FDR smirks, but then asks: "Can you give me a better idea of the full dimensions of this monopoly?"
"Sure. But take a deep breath. The facts are so shocking they could knock the wind out of almost anyone."
The former president sits silently while I rattle off the facts one by one ..
"Fact number one. As I said earlier, Fannie Mae and Freddie Mac control 90% of the secondary market for home mortgages.
"Fact number two. Their combined debt is almost half as large as the current national debt of the entire U.S. government.
"Fact number three. Among all private financial sectors of the U.S. economy, they have emerged as the single biggest borrowers of credit in the financial markets. They owe over two and a half times more credit market debt than all the commercial banks, bank holding companies and savings institutions put together. They owe nearly 44 times more credit market debt than all the nation's brokerage firms and THREE HUNDRED times more than all the insurance companies."
"That's quite unbelievable," says FDR after a few moments of deep thought. "Even in the pre-Depression era, we had nothing even remotely similar to the situation you describe. Are you sure about your numbers?"
"Absolutely. The proof is in the Federal Reserve's Flow of Funds for the second quarter of 2004, in the section covering the LEVELS of debt, under their table L.3, 'Credit Market Debt Owed by Financial Sectors.' And it's available in an easily accessible public forum known as the 'Internet.' Almost anyone can view this data instantly ...
http://www.federalreserve.gov/releases/Z1/current/Z1r-4.pdf (ADOBE ACROBAT READER REQUIRED)
"Fact number four. These government-sponsored enterprises themselves actually hold more of their own securities than any other sector in the world."
"What do you mean?"
To clarify, I give FDR the following stats:
-- All banks, including thousands of commercial banks, bank holding companies and foreign banks are currently holding $1.1 trillion in agency - and GSE-backed securities;
-- Thousands of insurance companies are holding $733 billion of those securities; and meanwhile
-- Just these two GSEs -- Fannie Mae and Freddie Mac hold over $2.6 trillion! That's two and a half times more than amount held by all banks and over three and half times the amount held by all insurers.

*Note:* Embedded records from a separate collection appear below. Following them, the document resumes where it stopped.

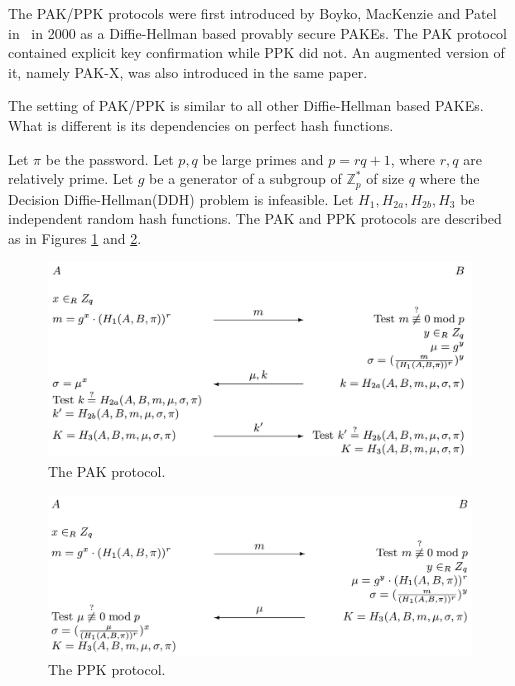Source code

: 

The PAK/PPK protocols were first introduced by Boyko, MacKenzie and Patel in~\cite{BoMaPa00} in 2000
as a Diffie-Hellman based provably secure PAKEs. The PAK protocol contained explicit key confirmation
while PPK did not. An augmented version of it, namely PAK-X, was also introduced in the same paper.

The setting of PAK/PPK is similar to all other Diffie-Hellman based PAKEs. What is different is its dependencies on perfect hash functions.

Let $\pi$ be the password. Let $p, q$ be large primes and $p = rq+1$, where $r, q$ are relatively prime. Let $g$ be a generator
of a subgroup of $\mathbb{Z}^\ast_p$ of size $q$ where the Decision Diffie-Hellman(DDH) problem
is infeasible. Let $H_1, H_{2a}, H_{2b}, H_3$ be independent random hash functions. The PAK and PPK
protocols are described as in Figures \ref{fig:pak} and \ref{fig:ppk}. 

\begin{figure}[h]
    \centering
    \label{fig:pak}
    \includegraphics[scale=0.4]{pak_protocol.png}
    \caption{The PAK protocol.}
\end{figure}

\begin{figure}[h]
    \centering
    \label{fig:ppk}
    \includegraphics[scale=0.33]{ppk_protocol.png}
    \caption{The PPK protocol.}
\end{figure}

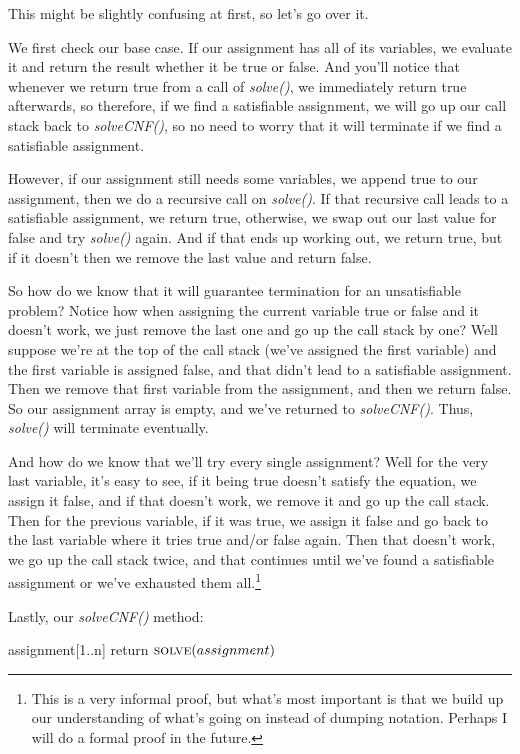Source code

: This might be slightly confusing at first, so let's go over it.

We first check our base case. If our assignment has all of its variables, we
evaluate it and return the result whether it be true or false. And you'll notice
that whenever we return true from a call of \textit{solve()}, we immediately
return true afterwards, so therefore, if we find a satisfiable assignment, we
will go up our call stack back to \textit{solveCNF()}, so no need to worry that
it will terminate if we find a satisfiable assignment.

However, if our assignment still needs some variables, we append true to our
assignment, then we do a recursive call on \textit{solve()}. If that recursive
call leads to a satisfiable assignment, we return true, otherwise, we swap out
our last value for false and try \textit{solve()} again. And if that ends up
working out, we return true, but if it doesn't then we remove the last value
and return false.

So how do we know that it will guarantee termination for an unsatisfiable problem?
Notice how when assigning the current variable true or false and it doesn't
work, we just remove the last one and go up the call stack by one? Well
suppose we're at the top of the call stack (we've assigned the first variable)
and the first variable is assigned false, and that didn't lead to a satisfiable
assignment. Then we remove that first variable from the assignment, and then
we return false. So our assignment array is empty, and we've returned to
\textit{solveCNF()}. Thus, \textit{solve()} will terminate eventually.

And how do we know that we'll try every single assignment?
Well for the very last variable, it's easy to see, if it being true doesn't satisfy
the equation, we assign it false, and if that doesn't work, we remove it and go
up the call stack. Then for the previous variable, if it was true, we assign it
false and go back to the last variable where it tries true and/or false again.
Then that doesn't work, we go up the call stack twice, and that continues until
we've found a satisfiable assignment or we've exhausted them all.\footnote{
This is a very informal proof, but what's most important is that we build up
our understanding of what's going on instead of dumping notation. Perhaps I
will do a formal proof in the future.}

Lastly, our \textit{solveCNF()} method:

\begin{algorithm}[H]
\caption{Main Solving Method}\label{alg:8}
\begin{algorithmic}[1]


\State assignment[1..n]
\State return $\Call{solve}{assignment}$

\EndProcedure
\end{algorithmic}
\end{algorithm}

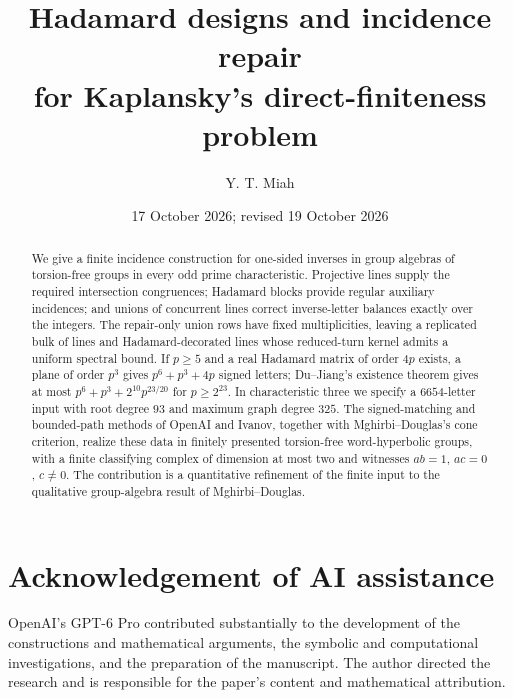 \documentclass[11pt,a4paper]{amsart}
\title[Hadamard designs and incidence repair]{Hadamard designs and incidence repair\\for Kaplansky's direct-finiteness problem}
\author{Y. T. Miah}
\date{17 October 2026; revised 19 October 2026}
\numberwithin{equation}{section}
\theoremstyle{definition}
\theoremstyle{remark}
\begin{document}
\begin{abstract}
We give a finite incidence construction for one-sided inverses in group algebras of torsion-free groups in every odd prime characteristic. Projective lines supply the required intersection congruences; Hadamard blocks provide regular auxiliary incidences; and unions of concurrent lines correct inverse-letter balances exactly over the integers. The repair-only union rows have fixed multiplicities, leaving a replicated bulk of lines and Hadamard-decorated lines whose reduced-turn kernel admits a uniform spectral bound. If $p\ge5$ and a real Hadamard matrix of order $4p$ exists, a plane of order $p^3$ gives $p^6+p^3+4p$ signed letters; Du--Jiang's existence theorem gives at most $p^6+p^3+2^{10}p^{23/20}$ for $p\ge2^{23}$. In characteristic three we specify a $6654$-letter input with root degree $93$ and maximum graph degree $325$. The signed-matching and bounded-path methods of OpenAI and Ivanov, together with Mghirbi--Douglas's cone criterion, realize these data in finitely presented torsion-free word-hyperbolic groups, with a finite classifying complex of dimension at most two and witnesses $ab=1$, $ac=0$, $c\ne0$. The contribution is a quantitative refinement of the finite input to the qualitative group-algebra result of Mghirbi--Douglas.
\end{abstract}
\maketitle
\tableofcontents
\clearpage








\par\bigskip\noindent\begin{minipage}{\textwidth}
\section*{Acknowledgement of AI assistance}
OpenAI's GPT-6 Pro contributed substantially to the development of the constructions and mathematical arguments, the symbolic and computational investigations, and the preparation of the manuscript. The author directed the research and is responsible for the paper's content and mathematical attribution.
\end{minipage}\par\medskip
\appendix






\end{document}
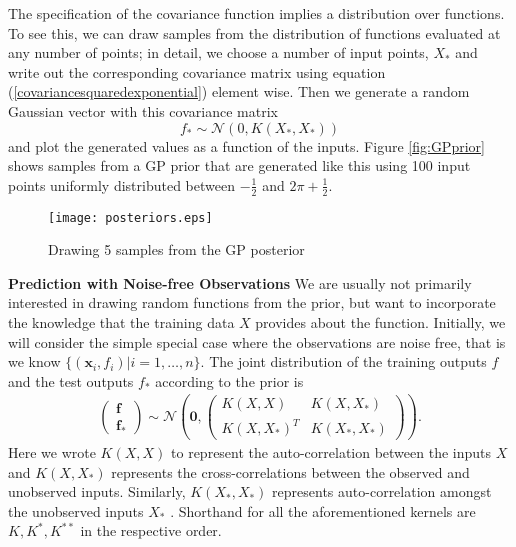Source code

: \documentclass[english]{article}
\begin{document}
 The specification of the covariance function implies a distribution over functions. 
 To see this, we can draw samples from the distribution of functions evaluated at any number of points; in detail, we choose a number of input points, $X_*$ and write out the corresponding covariance matrix using equation (\ref{covariancesquaredexponential}) element wise. 
Then we generate a random Gaussian vector with this covariance matrix
\begin{equation}
	f_* \sim \mathcal{N} (0,K(X_*,X_*))
\end{equation}
and plot the generated values as a function of the inputs. Figure \ref{fig:GPprior} shows samples from a GP prior that are generated like this using 100 input points uniformly distributed between $-\frac12$ and $2\pi + \frac12$. 
\begin{figure}[h]
	\begin{center}
		\texttt{[image: posteriors.eps]}
		\caption{Drawing 5 samples from the GP posterior}
		\label{GPposterior}
	\end{center}
\end{figure}
\newline\newline
\textbf{Prediction with Noise-free Observations}
\newline
We are usually not primarily interested in drawing random functions from the prior, but want to incorporate the knowledge that the training data $X$ provides about the function. Initially, we will consider the simple special case where the observations are noise free, that is we know $\{(\textbf{x}_i , f_i ) | i = 1, \ldots , n\}$. 
The joint distribution of the training outputs $f$ and the test outputs $f_*$ according to the prior is
\begin{align}
	\begin{pmatrix}
	\textbf{f} \\
	\textbf{f}_*
	\end{pmatrix}
	\sim \mathcal{N} \left( \textbf{0},
	\begin{pmatrix}
	K(X,X) & K(X,X_*) \\
	K(X,X_*)^T & K(X_*, X_*)
	\end{pmatrix}
	\right).
\end{align}
Here we wrote $K(X,X)$ to represent the auto-correlation between the inputs $X$ and $K(X,X_*)$ represents the cross-correlations between the observed and unobserved inputs. Similarly, $K(X_*,X_*)$ represents auto-correlation amongst the unobserved inputs $X_*$ . Shorthand for all the aforementioned kernels are $K, K^*, K^{**}$ in the respective order.
\end{document}

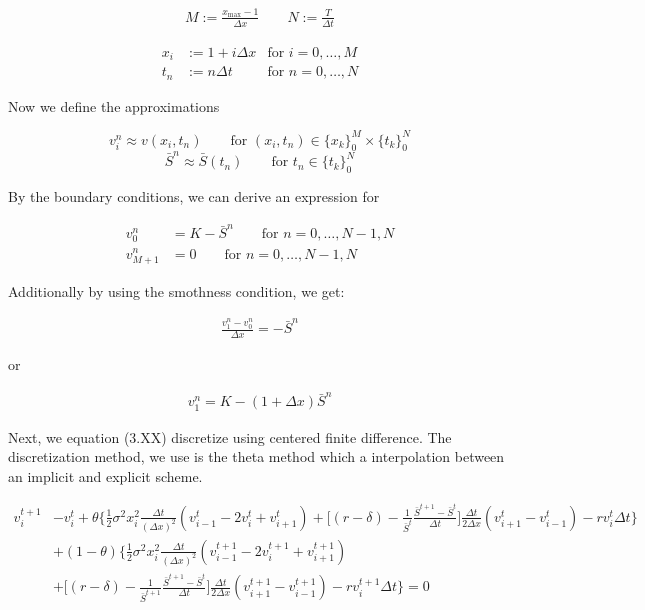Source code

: \begin{align*}
    M := \frac{x_{\text{max}} - 1}{\Delta x}
    \qquad
    N := \frac{T}{\Delta t}
\end{align*}

\begin{align*}
   & & x_i &:= 1 + i{\Delta x} &\text{for $i = 0,\dots,M$} & & \\ 
   & & t_n &:= n{\Delta t} &\text{for $n = 0,\dots,N$} & &
\end{align*}

Now we define the approximations

\begin{equation}
    v^{n}_{i} \approx v(x_{i}, t_{n}) \qquad \text{for $(x_{i}, t_{n}) \in \{x_k\}^{M}_{0} \times \{t_k\}^{N}_{0}$} 
\end{equation}
\begin{equation}
    \bar{S}^{n} \approx \bar{S}(t_{n}) \qquad \text{for $t_{n} \in \{t_k\}^{N}_{0}$} 
\end{equation}

By the boundary conditions, we can derive an expression for

\begin{align}
    v^{n}_{0} &= K - \bar{S}^{n} \qquad \text{for $n = 0, \dots, N - 1, N$} \\
    v^{n}_{M+1} &= 0 \qquad \text{for $n = 0, \dots, N - 1, N$}
\end{align}

Additionally by using the smothness condition, we get:

\begin{align}
    \frac{v^{n}_{1} - v^{n}_0}{\Delta x} = -\bar{S}^{n}
\end{align}

or 

\begin{align}
    v^{n}_{1}= K - (1 + {\Delta x})\bar{S}^{n}
\end{align}

Next, we equation (3.XX) discretize using centered finite difference. The discretization
method, we use is the theta method which a interpolation between an implicit and explicit scheme.

\begin{equation}
    \begin{split}
        v^{t+1}_{i} &- v^{t}_{i} + \theta \bigg\{ \frac{1}{2}\sigma^2 x^{2}_{i} \frac{\Delta t}{(\Delta x)^2} (v^{t}_{i-1} - 2 v^{t}_{i} + v^{t}_{i+1}) + \bigg[ (r - \delta) - \frac{1}{\bar{S}^t} \frac{\bar{S}^{t+1} - \bar{S}^{t}}{\Delta t} \bigg] \frac{\Delta t}{2\Delta x} (v_{i+1}^{t} - v_{i-1}^{t}) - r v^{t}_{i} \Delta t \bigg\}
        \\ & + (1-\theta) \bigg\{ \frac{1}{2}\sigma^2 x^{2}_{i} \frac{\Delta t}{(\Delta x)^2}(v^{t+1}_{i-1} - 2 v^{t+1}_{i} + v^{t+1}_{i+1}) 
        \\ &  + \bigg[ (r - \delta) - \frac{1}{\bar{S}^{t+1}} \frac{\bar{S}^{t+1} - \bar{S}^{t}}{\Delta t} \bigg]\frac{\Delta t}{2\Delta x}(v_{i+1}^{t+1} - v_{i-1}^{t+1}) - r v^{t+1}_{i} \Delta t \bigg\} = 0
    \end{split}
\end{equation}


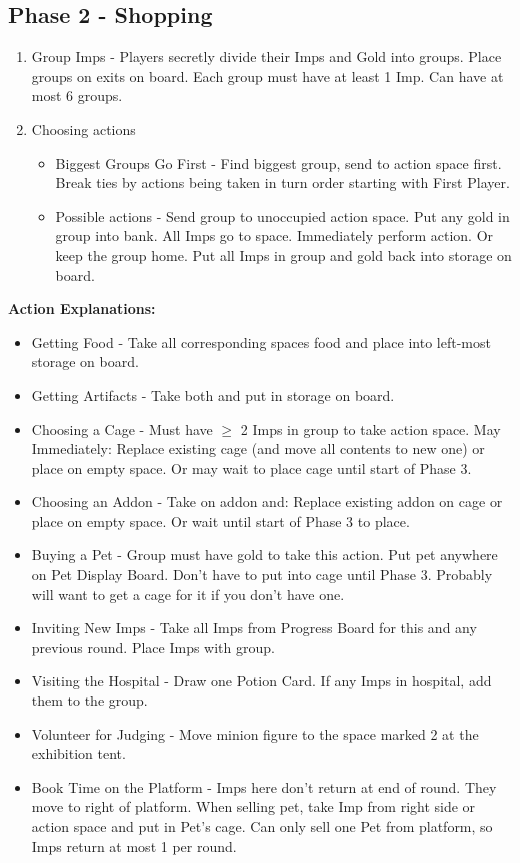 \documentclass[12pt]{article}
\newenvironment{enumerateCustom}
{\begin{enumerate}
  \setlength{\itemsep}{1pt}
  \setlength{\parskip}{0pt}
  \setlength{\parsep}{0pt}}
{\end{enumerate}}
\newenvironment{itemizeCustom}
{\begin{itemize}
  \setlength{\itemsep}{1pt}
  \setlength{\parskip}{0pt}
  \setlength{\parsep}{0pt}}
{\end{itemize}}
\begin{document}
\begin{multicols*}{2}
\subsection*{Phase 2 - Shopping}
\begin{enumerateCustom}
	\item Group Imps - Players secretly divide their Imps and Gold into groups. Place groups on exits on board. Each group must have at least 1 Imp. Can have at most 6 groups.
	\item Choosing actions
		\begin{itemizeCustom}
			\item Biggest Groups Go First - Find biggest group, send to action space first. Break ties by actions being taken in turn order starting with First Player.
			\item Possible actions - Send group to unoccupied action space. Put any gold in group into bank. All Imps go to space. Immediately perform action. Or keep the group home. Put all Imps in group and gold back into storage on board.
		\end{itemizeCustom}
\end{enumerateCustom}

\textbf{Action Explanations:}
\begin{itemizeCustom}
	\item Getting Food - Take all corresponding spaces food and place into left-most storage on board.
	\item Getting Artifacts - Take both and put in storage on board.
	\item Choosing a Cage - Must have $\ge$ 2 Imps in group to take action space. May Immediately: Replace existing cage (and move all contents to new one) or place on empty space. Or may wait to place cage until start of Phase 3.
	\item Choosing an Addon - Take on addon and: Replace existing addon on cage or place on empty space. Or wait until start of Phase 3 to place.
	\item Buying a Pet - Group must have gold to take this action. Put pet anywhere on Pet Display Board. Don't have to put into cage until Phase 3. Probably will want to get a cage for it if you don't have one.
	\item Inviting New Imps - Take all Imps from Progress Board for this and any previous round. Place Imps with group.
	\item Visiting the Hospital - Draw one Potion Card. If any Imps in hospital, add them to the group.
	\item Volunteer for Judging - Move minion figure to the space marked 2 at the exhibition tent.
	\item Book Time on the Platform - Imps here don't return at end of round. They move to right of platform. When selling pet, take Imp from right side or action space and put in Pet's cage. Can only sell one Pet from platform, so Imps return at most 1 per round.
\end{itemizeCustom}


\end{multicols*}
\end{document}
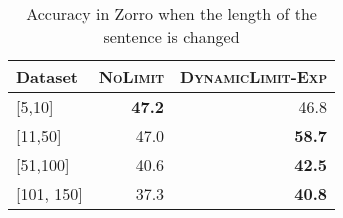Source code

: 
\begin{table}[t!]
\small
\centering
\begin{tabular}{lrr} \toprule
Dataset & \textsc{NoLimit} & \textsc{DynamicLimit-Exp} \\  \midrule
{[}5,10{]}   & \textbf{47.2}                        & 46.8  \\
{[}11,50{]}  & 47.0                          & \textbf{58.7}   \\
{[}51,100{]} & 40.6                        & \textbf{42.5}   \\
{[}101, 150{]} &   37.3                & 	\textbf{40.8}   \\ \bottomrule   
\end{tabular}
\caption{Accuracy in Zorro when the length of the sentence is changed}
\label{tab:length}
\end{table}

(The source of this data is also the Fed's Flow of Funds, table L.210, 'Agency- and GSE-backed Securities.' ") Take a look ... http://www.federalreserve.gov/releases/Z1/current/Z1r-4.pdf(ADOBE ACROBAT READER REQUIRED)
A MEAN VICIOUS CYCLE
Roosevelt is shocked. "Just TWO companies holding more of their own stuff than thousands of banks and insurance companies put together? What happens if these two companies fall on hard times?"
"It could create a mean vicious cycle. The more their balance sheets deteriorate, the less the $2.6 trillion they hold in their own securities will be worth; and the less those securities are worth, the more their balance sheets will deteriorate. They have a name for this in the financial world."
"Incest. It's supposed to be taboo. But it isn't."
FDR's next question is right on point: "From what you're saying, it sounds like they're exposed to huge risks for themselves, for investors, for taxpayers, for homeowners, for everyone. My question to you is:
Don't they know this? Aren't they aware?"
"To some degree, yes, they are. That's why they engage in huge special transactions in instruments called 'derivatives.' That's their attempt to somehow offset some of the risk. But these instruments are very complex and potentially risky themselves. Just last year, Freddie Mac booked shocking losses in these derivates."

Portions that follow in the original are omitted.